Wonders of Probability

Lately, I have been reading a lot about Probability, Statistics and Machine Learning. These subjects always involve a kind of awe that one can only experience on understanding the concepts. I’ve developed tremendous respect for the people who understand probability, (Bayesian) statistics, learning theory and other related subjects.

I write this post to pose some probability (pseudo) paradoxes and problems to you. Even though these paradoxes are extremely simple to understand and comprehend, but their solution is completely counter-intuitive. I’ll admit that for some of the paradoxes/problems, even after seeing the solution I wasn’t able to figure out what exactly is going on. So, without further blabber here we go with the paradoxes:

First one is called the Monty Hall Problem. Its statement goes something like this:

Suppose you’re on a game show, and you’re given the choice of three doors: Behind one door is a car; behind the others, goats. You pick a door, say No. 1, and the host, who knows what’s behind the doors, opens another door, say No. 3, which has a goat. He then says to you, “Do you want to pick door No. 2?” Is it to your advantage to switch your choice?

Think a lot about the problem. The solution is not as simple as it seems!

While on the surface it seems that it should not matter whether you switch the door or not, switching actually turns out to be advantegous for you. In fact, with the second door you will have 66% of chance of winning while the existing door will give you 33% chance of winning. See the wikipedia article for explanation.

The second one is even more interesting. It is taken from the document titled Nuances of Probability. The paradox goes something like this:

My neighbor has two children. Assuming that the gender of a child is like a coin flip, it is most likely, a priori, that my neighbor has one boy and one girl, with probability 1/2. The other possibilities—two boys or two girls—have probabilities 1/4 and 1/4.

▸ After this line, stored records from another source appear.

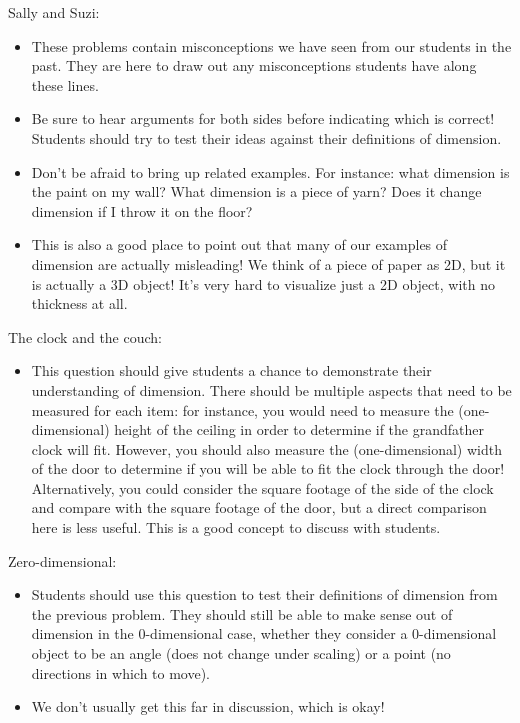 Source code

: \documentclass[nooutcomes,noauthor, handout]{ximera}
\begin{document}
\begin{instructorNotes}
    
    Sally and Suzi:
    \begin{itemize}
    	\item These problems contain misconceptions we have seen from our students in the past. They are here to draw out any misconceptions students have along these lines.
	\item Be sure to hear arguments for both sides before indicating which is correct! Students should try to test their ideas against their definitions of dimension.
	\item Don't be afraid to bring up related examples. For instance: what dimension is the paint on my wall? What dimension is a piece of yarn? Does it change dimension if I throw it on the floor?
	\item This is also a good place to point out that many of our examples of dimension are actually misleading! We think of a piece of paper as 2D, but it is actually a 3D object! It's very hard to visualize just a 2D object, with no thickness at all.
    \end{itemize}
    
    The clock and the couch:
    \begin{itemize}
\item This question should give students a chance to demonstrate their understanding of dimension.  There should be multiple aspects that need to be measured for each item: for instance, you would need to measure the (one-dimensional) height of the ceiling in order to determine if the grandfather clock will fit.  However, you should also measure the (one-dimensional) width of the door to determine if you will be able to fit the clock through the door!  Alternatively, you could consider the square footage of the side of the clock and compare with the square footage of the door, but a direct comparison here is less useful.  This is a good concept to discuss with students.
\end{itemize}

Zero-dimensional:
    \begin{itemize}
        \item Students should use this question to test their definitions of dimension from the previous problem.  They should still be able to make sense out of dimension in the 0-dimensional case, whether they consider a 0-dimensional object to be an angle (does not change under scaling) or a point (no directions in which to move).
        \item We don't usually get this far in discussion, which is okay!
    \end{itemize}





\end{instructorNotes}
\end{document}
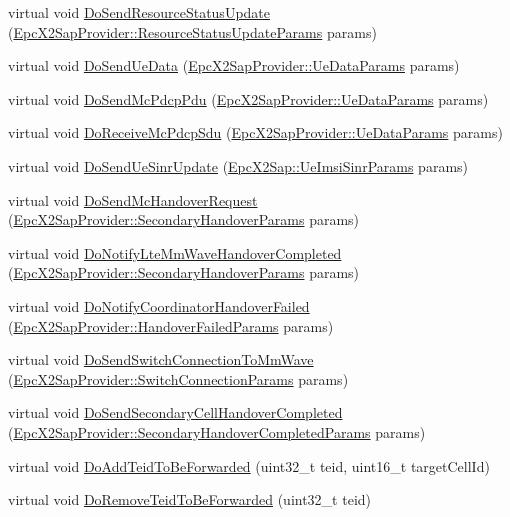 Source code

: \begin{DoxyCompactItemize}
\item 
virtual void \hyperlink{classns3_1_1EpcX2_a556c1c456108f8e1dff65289073d9b55}{Do\+Send\+Resource\+Status\+Update} (\hyperlink{structns3_1_1EpcX2Sap_1_1ResourceStatusUpdateParams}{Epc\+X2\+Sap\+Provider\+::\+Resource\+Status\+Update\+Params} params)
\item 
virtual void \hyperlink{classns3_1_1EpcX2_a8a20256ed59b6f7f03095c3386ecc6d1}{Do\+Send\+Ue\+Data} (\hyperlink{structns3_1_1EpcX2Sap_1_1UeDataParams}{Epc\+X2\+Sap\+Provider\+::\+Ue\+Data\+Params} params)
\item 
virtual void \hyperlink{classns3_1_1EpcX2_a641588d125f600122d56e34fa1fddd5c}{Do\+Send\+Mc\+Pdcp\+Pdu} (\hyperlink{structns3_1_1EpcX2Sap_1_1UeDataParams}{Epc\+X2\+Sap\+Provider\+::\+Ue\+Data\+Params} params)
\item 
virtual void \hyperlink{classns3_1_1EpcX2_a48c9322fd4cfc56fbcfb78c98ee1b7f6}{Do\+Receive\+Mc\+Pdcp\+Sdu} (\hyperlink{structns3_1_1EpcX2Sap_1_1UeDataParams}{Epc\+X2\+Sap\+Provider\+::\+Ue\+Data\+Params} params)
\item 
virtual void \hyperlink{classns3_1_1EpcX2_a54d091a779cfe55461d28fa9e81fd6ca}{Do\+Send\+Ue\+Sinr\+Update} (\hyperlink{structns3_1_1EpcX2Sap_1_1UeImsiSinrParams}{Epc\+X2\+Sap\+::\+Ue\+Imsi\+Sinr\+Params} params)
\item 
virtual void \hyperlink{classns3_1_1EpcX2_a7f811829874466c79c17a804dead4e90}{Do\+Send\+Mc\+Handover\+Request} (\hyperlink{structns3_1_1EpcX2Sap_1_1SecondaryHandoverParams}{Epc\+X2\+Sap\+Provider\+::\+Secondary\+Handover\+Params} params)
\item 
virtual void \hyperlink{classns3_1_1EpcX2_aa2ab1580f97cbebf950702b289032f9f}{Do\+Notify\+Lte\+Mm\+Wave\+Handover\+Completed} (\hyperlink{structns3_1_1EpcX2Sap_1_1SecondaryHandoverParams}{Epc\+X2\+Sap\+Provider\+::\+Secondary\+Handover\+Params} params)
\item 
virtual void \hyperlink{classns3_1_1EpcX2_a89925408a45ab7cfaf98db08ad859e94}{Do\+Notify\+Coordinator\+Handover\+Failed} (\hyperlink{structns3_1_1EpcX2Sap_1_1HandoverFailedParams}{Epc\+X2\+Sap\+Provider\+::\+Handover\+Failed\+Params} params)
\item 
virtual void \hyperlink{classns3_1_1EpcX2_abf288cbe6a364c4e9da3329f96dacfc5}{Do\+Send\+Switch\+Connection\+To\+Mm\+Wave} (\hyperlink{structns3_1_1EpcX2Sap_1_1SwitchConnectionParams}{Epc\+X2\+Sap\+Provider\+::\+Switch\+Connection\+Params} params)
\item 
virtual void \hyperlink{classns3_1_1EpcX2_a2ab46d3ece4e6af595249144a843ffbf}{Do\+Send\+Secondary\+Cell\+Handover\+Completed} (\hyperlink{structns3_1_1EpcX2Sap_1_1SecondaryHandoverCompletedParams}{Epc\+X2\+Sap\+Provider\+::\+Secondary\+Handover\+Completed\+Params} params)
\item 
virtual void \hyperlink{classns3_1_1EpcX2_a3011b0d30c590a60723b205ae0e9fd85}{Do\+Add\+Teid\+To\+Be\+Forwarded} (uint32\+\_\+t teid, uint16\+\_\+t target\+Cell\+Id)
\item 
virtual void \hyperlink{classns3_1_1EpcX2_aec62d502e62740d99b98ef7e64a90b50}{Do\+Remove\+Teid\+To\+Be\+Forwarded} (uint32\+\_\+t teid)
\end{DoxyCompactItemize}
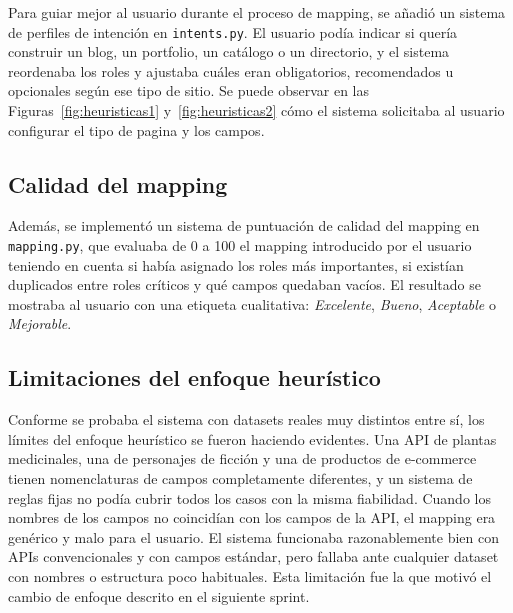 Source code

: Para guiar mejor al usuario durante el proceso de mapping, se añadió un sistema de perfiles de intención en \texttt{intents.py}. El usuario podía indicar si quería construir un blog, un portfolio, un catálogo o un directorio, y el sistema reordenaba los roles y ajustaba cuáles eran obligatorios, recomendados u opcionales según ese tipo de sitio.
Se puede observar en las Figuras~\ref{fig:heuristicas1} y~\ref{fig:heuristicas2} 
cómo el sistema solicitaba al usuario configurar el tipo de pagina y los campos.

\subsection{Calidad del mapping}
\label{subsec:calidad-mapping}
Además, se implementó un sistema de puntuación de calidad del mapping en \texttt{mapping.py}, que evaluaba de 0 a 100 el mapping introducido por el usuario teniendo en cuenta si había asignado los roles más importantes, si existían duplicados entre roles críticos y qué campos quedaban vacíos. El resultado se mostraba al usuario con una etiqueta cualitativa: \emph{Excelente}, \emph{Bueno}, \emph{Aceptable} o \emph{Mejorable}.


%

\subsection{Limitaciones del enfoque heurístico} 
\label{subsec:limitaciones1}

Conforme se probaba el sistema con datasets reales muy distintos entre sí, los límites del enfoque heurístico se fueron haciendo evidentes. Una API de plantas medicinales, una de personajes de ficción y una de productos de e-commerce tienen nomenclaturas de campos completamente diferentes, y un sistema de reglas fijas no podía cubrir todos los casos con la misma fiabilidad. Cuando los nombres de los campos no coincidían con los campos de la API, el mapping era genérico y malo para el usuario. El sistema funcionaba razonablemente bien con APIs convencionales y con campos estándar, pero fallaba ante cualquier dataset con nombres o estructura poco habituales. Esta limitación fue la que motivó el cambio de enfoque descrito en el siguiente sprint.


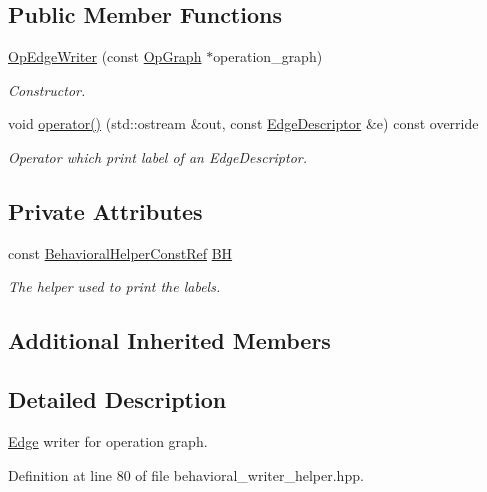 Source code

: \subsection*{Public Member Functions}
\begin{DoxyCompactItemize}
\item 
\hyperlink{classOpEdgeWriter_a22bdd4d332a41fc9be24ef3952c322d1}{Op\+Edge\+Writer} (const \hyperlink{structOpGraph}{Op\+Graph} $\ast$operation\+\_\+graph)
\begin{DoxyCompactList}\small\item\em Constructor. \end{DoxyCompactList}\item 
void \hyperlink{classOpEdgeWriter_af4383267715e988b7eaa5468ad6023fb}{operator()} (std\+::ostream \&out, const \hyperlink{graph_8hpp_a9eb9afea34e09f484b21f2efd263dd48}{Edge\+Descriptor} \&e) const override
\begin{DoxyCompactList}\small\item\em Operator which print label of an Edge\+Descriptor. \end{DoxyCompactList}\end{DoxyCompactItemize}
\subsection*{Private Attributes}
\begin{DoxyCompactItemize}
\item 
const \hyperlink{behavioral__helper_8hpp_aae973b54cac87eef3b27442aa3e1e425}{Behavioral\+Helper\+Const\+Ref} \hyperlink{classOpEdgeWriter_a8713fbf90eb090855599df506347c930}{BH}
\begin{DoxyCompactList}\small\item\em The helper used to print the labels. \end{DoxyCompactList}\end{DoxyCompactItemize}
\subsection*{Additional Inherited Members}


\subsection{Detailed Description}
\hyperlink{structEdge}{Edge} writer for operation graph. 

Definition at line 80 of file behavioral\+\_\+writer\+\_\+helper.\+hpp.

Suppose I ask him whether he has any boys, and he says yes. What is the probability that one child is a girl? By the above reasoning, it is twice as likely for him to have one boy and one girl than two boys, so the odds are 2:1 which means the probability is 2/3. Bayes’ rule will give the same result.

Suppose instead that I happen to see one of his children run by, and it is a boy. What is the probability that the other child is a girl?

Again, you need to really understand what is being asked in the question. To give you some guidance, here is what solution looks like (don’t worry, even after seeing the solution it would be hard to believe that it is indeed the solution).

Observing the outcome of one coin has no affect on the other, so the answer should be 1/2. In fact that is what Bayes’ rule says in this case. If you don’t believe this, draw a tree describing the possible states of the world and the possible observations, along with the probabilities of each leaf. Condition on the event observed by setting all contradictory leaf probabilities to zero and renormalizing the nonzero leaves. The two cases have two different trees and thus two different answers.

So, it is an apparent paradox! And I don’t know how it is resolved. If you get to understand this, let me know in the comments.

Another simple problem relating to Bayes’ theorem which people usually get wrong is as follows:

1% of women at age forty who participate in routine screening have breast cancer. 80% of women with breast cancer will get positive mammographies. 9.6% of women without breast cancer will also get positive mammographies. A woman in this age group had a positive mammography in a routine screening. What is the probability that she actually has breast cancer?

What do you think the answer is? Don’t worry if you get the answer wrong. You know what, even after considering how critical will a misdiagnosis of breast cancer turn out to be, only 15% doctors get it right. That is indeed scary! This also hints at the importance of understanding and appreciating the depth of probability.

If you apply Bayes’ theorem carefully, the answer will turn out to be 7.8%. And just for your information, most doctors estimate the chance of having cancer to be between 70% and 80%.

The above were some of the interesting paradoxes cropping up due to interpretation of probability and inability of people to apply Bayes’ theorem mentally. If you are game for even more probability paradoxes and problems, head to this wikipedia article.